Yeast for making whiskey could be propagated, grown from a starter, but that didn't last forever. When your yeast ran out, you had to make a new batch from scratch.
Since yeast isn't so much made as caught, you need bait, your particular yeast mash recipe. Yeast makers also had favorite fishing spots, although Jim Beam famously made his on his back porch. When a captured yeast began to work, the maker would look for certain smells and other cues to judge if it was a keeper.
In honor of the one-year birthday of their micro-distillery Limestone Branch, Beam descendants Steve and Paul Beam will attempt to extract a sample from a yeast storage vessel, known as a dona jug, that was donated to the Oscar Getz Museum of Whiskey History in Bardstown by their uncle. “It just depends on if, or how well, my Uncle Walter (Toddy) Beam cleaned out that jug,” said Steve Beam.
The public is welcome to watch.
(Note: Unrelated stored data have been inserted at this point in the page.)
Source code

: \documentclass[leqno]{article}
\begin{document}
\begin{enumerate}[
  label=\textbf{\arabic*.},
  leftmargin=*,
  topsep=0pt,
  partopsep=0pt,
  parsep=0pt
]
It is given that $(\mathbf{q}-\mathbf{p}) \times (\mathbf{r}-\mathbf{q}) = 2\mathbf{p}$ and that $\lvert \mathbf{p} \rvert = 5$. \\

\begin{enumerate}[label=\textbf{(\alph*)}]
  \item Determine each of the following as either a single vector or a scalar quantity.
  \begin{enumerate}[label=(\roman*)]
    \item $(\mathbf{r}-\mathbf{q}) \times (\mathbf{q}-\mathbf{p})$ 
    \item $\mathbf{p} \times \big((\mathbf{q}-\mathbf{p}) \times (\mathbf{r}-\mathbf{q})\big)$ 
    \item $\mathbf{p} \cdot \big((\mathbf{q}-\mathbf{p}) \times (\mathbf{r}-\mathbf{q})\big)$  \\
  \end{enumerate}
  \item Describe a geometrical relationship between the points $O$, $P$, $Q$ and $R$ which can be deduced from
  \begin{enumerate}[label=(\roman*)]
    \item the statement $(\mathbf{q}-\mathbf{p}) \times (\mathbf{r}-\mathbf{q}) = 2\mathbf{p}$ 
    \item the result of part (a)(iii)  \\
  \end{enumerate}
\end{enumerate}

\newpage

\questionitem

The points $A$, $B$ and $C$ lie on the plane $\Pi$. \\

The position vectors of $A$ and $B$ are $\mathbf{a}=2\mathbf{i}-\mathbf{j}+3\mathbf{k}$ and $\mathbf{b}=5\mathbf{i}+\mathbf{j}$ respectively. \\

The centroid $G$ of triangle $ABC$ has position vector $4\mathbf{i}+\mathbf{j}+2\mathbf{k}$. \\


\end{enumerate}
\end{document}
Just come to the Getz Museum next Thursday, 2/28, at about 11:00 AM.
Paul and Steve are descended from Minor Case Beam through his son, Guy. Both were master distillers and yeast makers. Their particular yeast strain has been lost for more than a hundred years. White Labs will analyze the sample and see if it's possible to duplicate the strain.
The next day, March 1 at noon, at their distillery in Lebanon, the Beam's will release their first barrel-aged product, MCB Revenge, a sugar shine aged in used bourbon barrels. The brothers will be on hand to sign bottles between noon and five.